Any idea how I can resolve this?

I did try looking up for this, but my identity.DirectoryConnections table is empty. Would this be causing the issue?

Hi Midhun, I would need to look at the logs, and potentially take feedback to improve the error message. Do you have a support ticket open? I would need your support bundle output to investigate. It is not a good idea to post it in the forums.

My general tips:

  1. The absence of the DirectoryConnections entry means that there was no directory configuration in this deployment ever. So that is not the problem here.
  2. Look for the errors in the identity-service-api pod logs in the platform application. They should give you a clear reason why it failed.
  3. In most cases, it is because the instructions from this document were not all followed, specifically, “Setting up kerberos authentication”

Thanks @Sriram_Vasudevan . I have sent you the support ticket details via DM. Appreciate if you take a look at let me know what could be the issue.

Midhun, from your support case, it looks like you had many unreachable domain controllers returned by your DNS, and we encountered timeouts. You needed to cleanup your DNS records/do a metadata cleanup of your unavailable DCs. Please confirm you were able to resolve the problem.

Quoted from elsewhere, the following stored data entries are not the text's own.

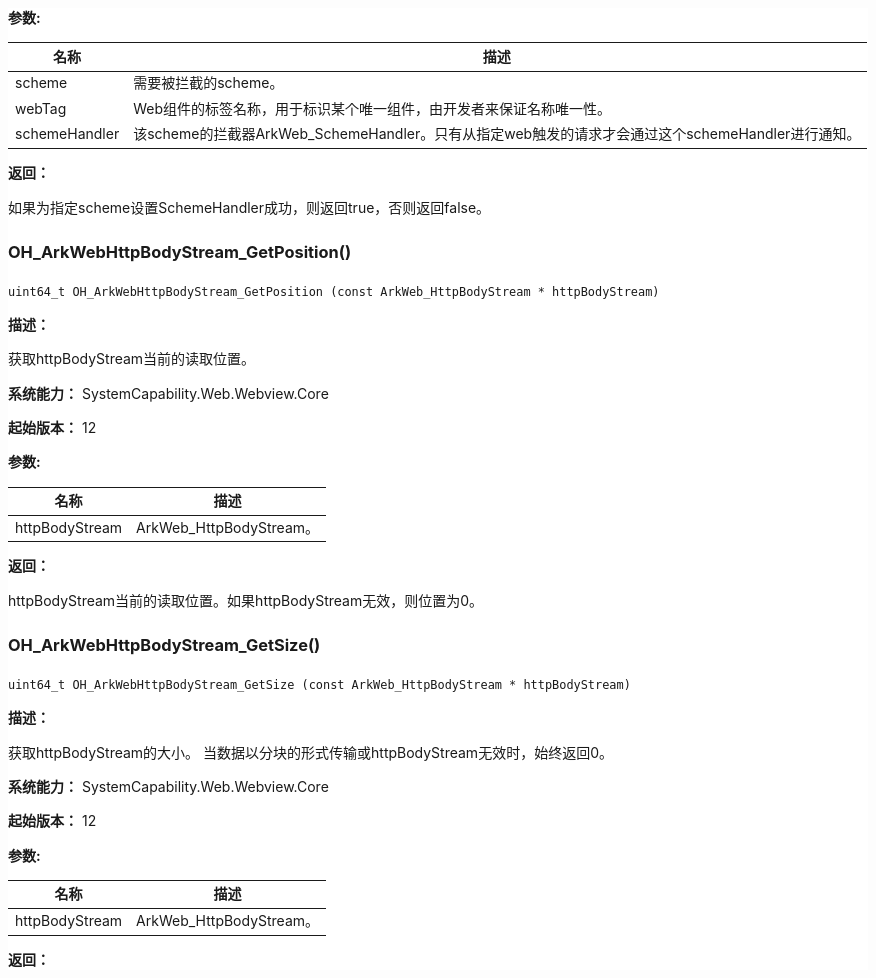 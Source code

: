 **参数:**

| 名称 | 描述 | 
| -------- | -------- |
| scheme | 需要被拦截的scheme。  | 
| webTag | Web组件的标签名称，用于标识某个唯一组件，由开发者来保证名称唯一性。  | 
| schemeHandler | 该scheme的拦截器ArkWeb_SchemeHandler。只有从指定web触发的请求才会通过这个schemeHandler进行通知。  | 

**返回：**

如果为指定scheme设置SchemeHandler成功，则返回true，否则返回false。


### OH_ArkWebHttpBodyStream_GetPosition()

```
uint64_t OH_ArkWebHttpBodyStream_GetPosition (const ArkWeb_HttpBodyStream * httpBodyStream)
```
**描述：**

获取httpBodyStream当前的读取位置。

**系统能力：** SystemCapability.Web.Webview.Core

**起始版本：** 12

**参数:**

| 名称 | 描述 | 
| -------- | -------- |
| httpBodyStream | ArkWeb_HttpBodyStream。  | 

**返回：**

httpBodyStream当前的读取位置。如果httpBodyStream无效，则位置为0。


### OH_ArkWebHttpBodyStream_GetSize()

```
uint64_t OH_ArkWebHttpBodyStream_GetSize (const ArkWeb_HttpBodyStream * httpBodyStream)
```
**描述：**

获取httpBodyStream的大小。 当数据以分块的形式传输或httpBodyStream无效时，始终返回0。

**系统能力：** SystemCapability.Web.Webview.Core

**起始版本：** 12

**参数:**

| 名称 | 描述 | 
| -------- | -------- |
| httpBodyStream | ArkWeb_HttpBodyStream。  | 

**返回：**

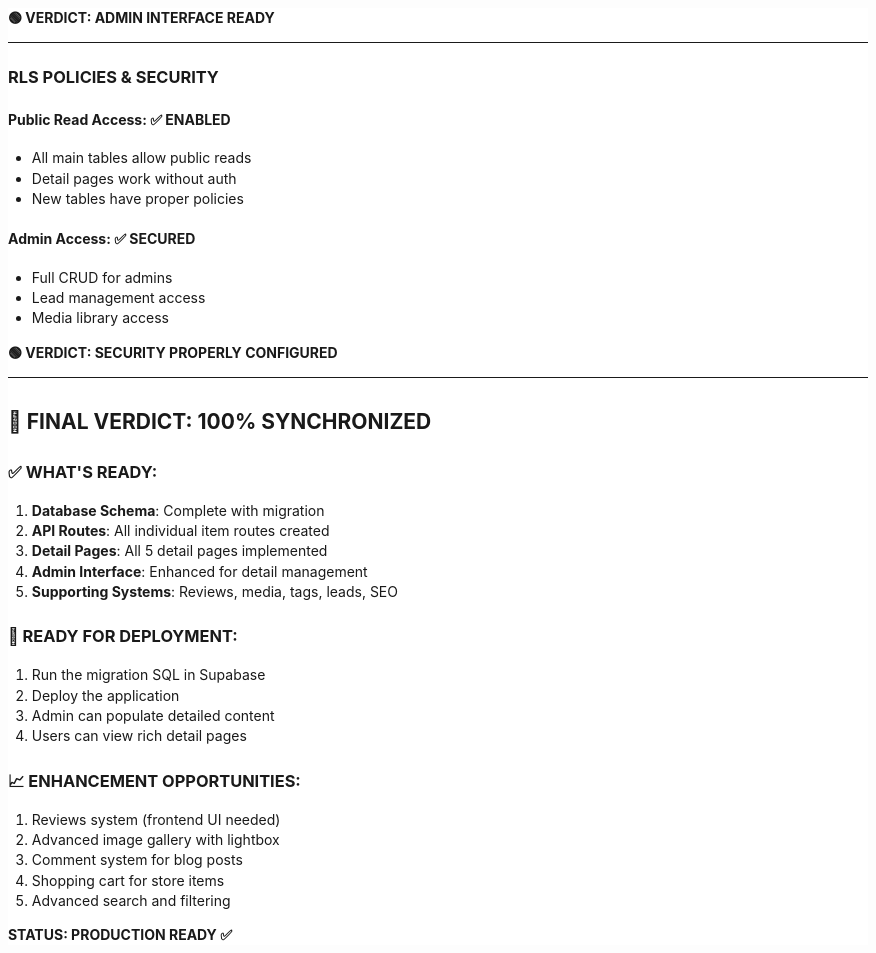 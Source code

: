 **🟢 VERDICT: ADMIN INTERFACE READY**

---

### RLS POLICIES & SECURITY

#### Public Read Access: ✅ ENABLED
- All main tables allow public reads
- Detail pages work without auth
- New tables have proper policies

#### Admin Access: ✅ SECURED
- Full CRUD for admins
- Lead management access
- Media library access

**🟢 VERDICT: SECURITY PROPERLY CONFIGURED**

---

## 🎯 FINAL VERDICT: 100% SYNCHRONIZED

### ✅ WHAT'S READY:
1. **Database Schema**: Complete with migration
2. **API Routes**: All individual item routes created
3. **Detail Pages**: All 5 detail pages implemented
4. **Admin Interface**: Enhanced for detail management
5. **Supporting Systems**: Reviews, media, tags, leads, SEO

### 🚀 READY FOR DEPLOYMENT:
1. Run the migration SQL in Supabase
2. Deploy the application
3. Admin can populate detailed content
4. Users can view rich detail pages

### 📈 ENHANCEMENT OPPORTUNITIES:
1. Reviews system (frontend UI needed)
2. Advanced image gallery with lightbox
3. Comment system for blog posts
4. Shopping cart for store items
5. Advanced search and filtering

**STATUS: PRODUCTION READY ✅**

Hey Sriram, sorry I missed to respond. The issue was fixed with a workaround. So basically we have around 10-15 DNS servers including DR. When we initialize a connection, it will try hitting all the DNS servers one by one until it establishes a connectivity. However, UiPath seems to have a pre-defined retry limit (it’s either number of servers, or a timeout, I’m not really sure). Anyway, the working DNS server was outside these bounds, so it kept failing. Our DNS team configured direct routing of the connections from Automation Suite server to a working DNS server (so will not try one by one) and it established the connectivity.